Version 4.1 released on 26/2/1999

Tkeclipse Development GUI
This release contains the first version of the tkeclipse Development Environment for Unix and Windows. It consists of an interface to the ECLiPSe top-level and a set of GUI-based development tools. These include a program tracer, a term inspector, file and predicate browsers, hypertext help and various other facilities. They have all been developed using the new ECLiPSe/Tcl interface described below. The development tools can be also be used in user applications that make use of this new Tcl interface.
Generic Scripting Language Interface
This release contains two instances of a Generic ECLiPSe Scripting Language Interface, one for Tcl/Tk and one for Visual Basic.
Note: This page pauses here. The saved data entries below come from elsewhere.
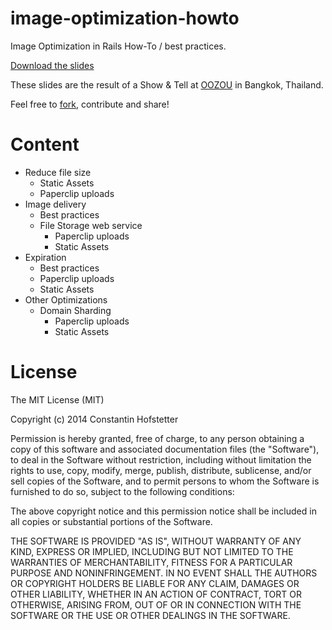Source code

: image-optimization-howto
========================

Image Optimization in Rails How-To / best practices.

[Download the slides](https://github.com/consti/image-optimization-howto/blob/master/image-optimization-howto.pdf)

These slides are the result of a Show & Tell at [OOZOU](http://oozou.com/) in Bangkok, Thailand.

Feel free to [fork](https://github.com/consti/image-optimization-howto/fork), contribute and share!

Content
=======

* Reduce file size
  * Static Assets
  * Paperclip uploads
* Image delivery
  * Best practices
  * File Storage web service
    * Paperclip uploads
    * Static Assets
* Expiration
  * Best practices
  * Paperclip uploads
  * Static Assets
* Other Optimizations
  * Domain Sharding
    * Paperclip uploads
    * Static Assets

License
==========

The MIT License (MIT)

Copyright (c) 2014 Constantin Hofstetter

Permission is hereby granted, free of charge, to any person obtaining a copy of this software and associated documentation files (the "Software"), to deal in the Software without restriction, including without limitation the rights to use, copy, modify, merge, publish, distribute, sublicense, and/or sell copies of the Software, and to permit persons to whom the Software is furnished to do so, subject to the following conditions:

The above copyright notice and this permission notice shall be included in all copies or substantial portions of the Software.

THE SOFTWARE IS PROVIDED "AS IS", WITHOUT WARRANTY OF ANY KIND, EXPRESS OR IMPLIED, INCLUDING BUT NOT LIMITED TO THE WARRANTIES OF MERCHANTABILITY, FITNESS FOR A PARTICULAR PURPOSE AND NONINFRINGEMENT. IN NO EVENT SHALL THE AUTHORS OR COPYRIGHT HOLDERS BE LIABLE FOR ANY CLAIM, DAMAGES OR OTHER LIABILITY, WHETHER IN AN ACTION OF CONTRACT, TORT OR OTHERWISE, ARISING FROM, OUT OF OR IN CONNECTION WITH THE SOFTWARE OR THE USE OR OTHER DEALINGS IN THE SOFTWARE.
They are both based on the same interface design, which allows different host languages to be plugged in with no differences visible on the ECLiPSe side. The main characteristics of these interfaces are bi-directional event-driven communication and the ability to communicate complex data structures through a language-independent data representation. Refer to the Embedding and Interfacing Manual for details. As far as Tcl/Tk is concerned, for typical applications this interface should be simpler to use than the ProTcXl interface and it avoids a number of difficulties that are inherent in the ProTcXl architecture (quoting, event handling).
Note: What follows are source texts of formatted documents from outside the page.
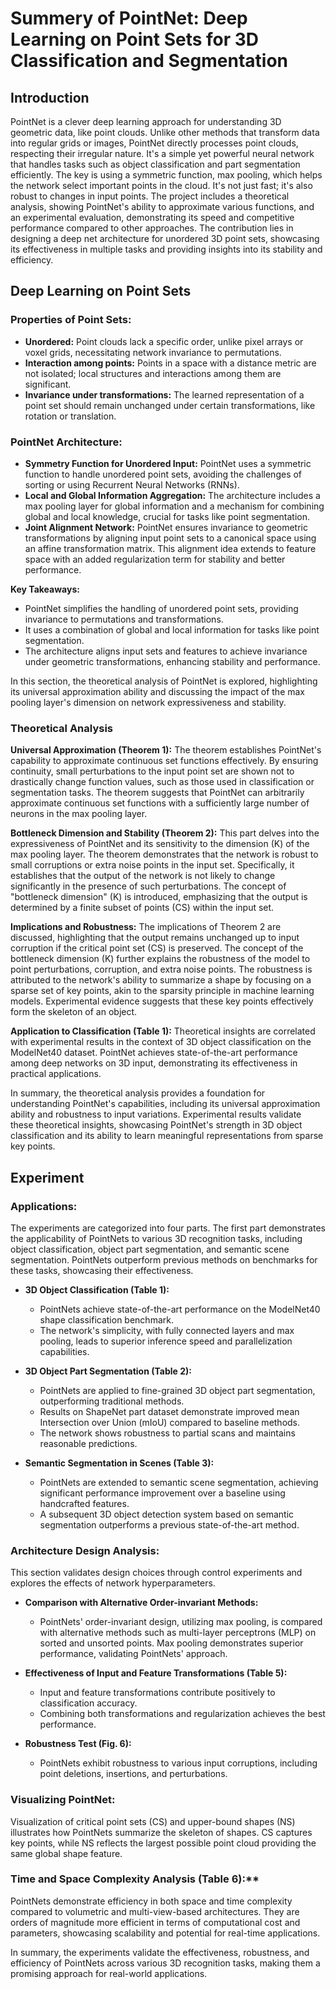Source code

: # Summery of PointNet: Deep Learning on Point Sets for 3D Classification and Segmentation
## Introduction
PointNet is a clever deep learning approach for understanding 3D geometric data, like point clouds. Unlike other methods that transform data into regular grids or images, PointNet directly processes point clouds, respecting their irregular nature. It's a simple yet powerful neural network that handles tasks such as object classification and part segmentation efficiently. The key is using a symmetric function, max pooling, which helps the network select important points in the cloud. It's not just fast; it's also robust to changes in input points. The project includes a theoretical analysis, showing PointNet's ability to approximate various functions, and an experimental evaluation, demonstrating its speed and competitive performance compared to other approaches. The contribution lies in designing a deep net architecture for unordered 3D point sets, showcasing its effectiveness in multiple tasks and providing insights into its stability and efficiency.

## Deep Learning on Point Sets
### Properties of Point Sets:

- **Unordered:** Point clouds lack a specific order, unlike pixel arrays or voxel grids, necessitating network invariance to permutations.
- **Interaction among points:** Points in a space with a distance metric are not isolated; local structures and interactions among them are significant.
- **Invariance under transformations:** The learned representation of a point set should remain unchanged under certain transformations, like rotation or translation.

### PointNet Architecture:

- **Symmetry Function for Unordered Input:** PointNet uses a symmetric function to handle unordered point sets, avoiding the challenges of sorting or using Recurrent Neural Networks (RNNs).
- **Local and Global Information Aggregation:** The architecture includes a max pooling layer for global information and a mechanism for combining global and local knowledge, crucial for tasks like point segmentation.
- **Joint Alignment Network:** PointNet ensures invariance to geometric transformations by aligning input point sets to a canonical space using an affine transformation matrix. This alignment idea extends to feature space with an added regularization term for stability and better performance.

**Key Takeaways:**

- PointNet simplifies the handling of unordered point sets, providing invariance to permutations and transformations.
- It uses a combination of global and local information for tasks like point segmentation.
- The architecture aligns input sets and features to achieve invariance under geometric transformations, enhancing stability and performance.

In this section, the theoretical analysis of PointNet is explored, highlighting its universal approximation ability and discussing the impact of the max pooling layer's dimension on network expressiveness and stability.

### Theoretical Analysis

**Universal Approximation (Theorem 1):**
The theorem establishes PointNet's capability to approximate continuous set functions effectively. By ensuring continuity, small perturbations to the input point set are shown not to drastically change function values, such as those used in classification or segmentation tasks. The theorem suggests that PointNet can arbitrarily approximate continuous set functions with a sufficiently large number of neurons in the max pooling layer.

**Bottleneck Dimension and Stability (Theorem 2):**
This part delves into the expressiveness of PointNet and its sensitivity to the dimension (K) of the max pooling layer. The theorem demonstrates that the network is robust to small corruptions or extra noise points in the input set. Specifically, it establishes that the output of the network is not likely to change significantly in the presence of such perturbations. The concept of "bottleneck dimension" (K) is introduced, emphasizing that the output is determined by a finite subset of points (CS) within the input set.

**Implications and Robustness:**
The implications of Theorem 2 are discussed, highlighting that the output remains unchanged up to input corruption if the critical point set (CS) is preserved. The concept of the bottleneck dimension (K) further explains the robustness of the model to point perturbations, corruption, and extra noise points. The robustness is attributed to the network's ability to summarize a shape by focusing on a sparse set of key points, akin to the sparsity principle in machine learning models. Experimental evidence suggests that these key points effectively form the skeleton of an object.

**Application to Classification (Table 1):**
Theoretical insights are correlated with experimental results in the context of 3D object classification on the ModelNet40 dataset. PointNet achieves state-of-the-art performance among deep networks on 3D input, demonstrating its effectiveness in practical applications.

In summary, the theoretical analysis provides a foundation for understanding PointNet's capabilities, including its universal approximation ability and robustness to input variations. Experimental results validate these theoretical insights, showcasing PointNet's strength in 3D object classification and its ability to learn meaningful representations from sparse key points.

## Experiment

### Applications:
The experiments are categorized into four parts. The first part demonstrates the applicability of PointNets to various 3D recognition tasks, including object classification, object part segmentation, and semantic scene segmentation. PointNets outperform previous methods on benchmarks for these tasks, showcasing their effectiveness.

- **3D Object Classification (Table 1):**
  - PointNets achieve state-of-the-art performance on the ModelNet40 shape classification benchmark.
  - The network's simplicity, with fully connected layers and max pooling, leads to superior inference speed and parallelization capabilities.

- **3D Object Part Segmentation (Table 2):**
  - PointNets are applied to fine-grained 3D object part segmentation, outperforming traditional methods.
  - Results on ShapeNet part dataset demonstrate improved mean Intersection over Union (mIoU) compared to baseline methods.
  - The network shows robustness to partial scans and maintains reasonable predictions.

- **Semantic Segmentation in Scenes (Table 3):**
  - PointNets are extended to semantic scene segmentation, achieving significant performance improvement over a baseline using handcrafted features.
  - A subsequent 3D object detection system based on semantic segmentation outperforms a previous state-of-the-art method.

### Architecture Design Analysis:
This section validates design choices through control experiments and explores the effects of network hyperparameters.

- **Comparison with Alternative Order-invariant Methods:**
  - PointNets' order-invariant design, utilizing max pooling, is compared with alternative methods such as multi-layer perceptrons (MLP) on sorted and unsorted points. Max pooling demonstrates superior performance, validating PointNets' approach.

- **Effectiveness of Input and Feature Transformations (Table 5):**
  - Input and feature transformations contribute positively to classification accuracy.
  - Combining both transformations and regularization achieves the best performance.

- **Robustness Test (Fig. 6):**
  - PointNets exhibit robustness to various input corruptions, including point deletions, insertions, and perturbations.

### Visualizing PointNet:
Visualization of critical point sets (CS) and upper-bound shapes (NS) illustrates how PointNets summarize the skeleton of shapes. CS captures key points, while NS reflects the largest possible point cloud providing the same global shape feature.

### Time and Space Complexity Analysis (Table 6):**
PointNets demonstrate efficiency in both space and time complexity compared to volumetric and multi-view-based architectures. They are orders of magnitude more efficient in terms of computational cost and parameters, showcasing scalability and potential for real-time applications.

In summary, the experiments validate the effectiveness, robustness, and efficiency of PointNets across various 3D recognition tasks, making them a promising approach for real-world applications.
To support existing applications, the ProTcXl interface is still included in this release and has been upgraded to work with Tcl/Tk 8.0 and on Windows.
New Debugger
The debugger has been completely re-engineered. It is now mostly written in ECLiPSe, with a small C core. It uses less memory and should be more robust. New features include a simple interface to the ECLiPSe kernel that allows for different debugger interfaces to be plugged into the system. Current examples are: the classical command-line debugger, the graphical (Tk based) debugger, and the programmable interface lib(opium_light). Note that some features of the old debugger are no longer supported. The most visible differences for users of the previous versions are that some built-ins (external predicates) are currently not traceable, that no arguments are shown at fail and leave ports, and that there is currently no retry-facility. Refer to the User Manual for a more detailed description.
Opium light
The Opium debugging system has been reintroduced as a prototype lib(opium_light) using the new debugger interface. It provides most of the functionality of the old Opium except that the debugger runs in the same process as ECLiPSe. This library is maintained externally.
The Generalised Propagation library lib(propia) has been revised and is now solver-independent. A new arc-consistency algorithm has been added which propagates more efficiently for predicates defined solely by facts. For more details, see the ECLiPSe Library Manual.
New libraries
A new library that provides some degree of compatibility with ISO Prolog.
Provides compatibility with SICStus' Unix sockets facilities. Can be used independently of the SICStus compatibility library. Note ECLiPSe already provides an alternative interface to the sockets.
New Compiler warnings
The compiler now generates additional warnings about predicates which are declared but not defined (error 76) or used but not declared/defined (error 77). These are usually bugs or bad programming style, however the warnings can be suppressed by setting the event handlers to true/0.
The manuals have been updated to reflect the changes in the new system. The tkeclipse development GUI is not documented in the manual yet, but reasonably extensive help is available on-line with the tools themselves.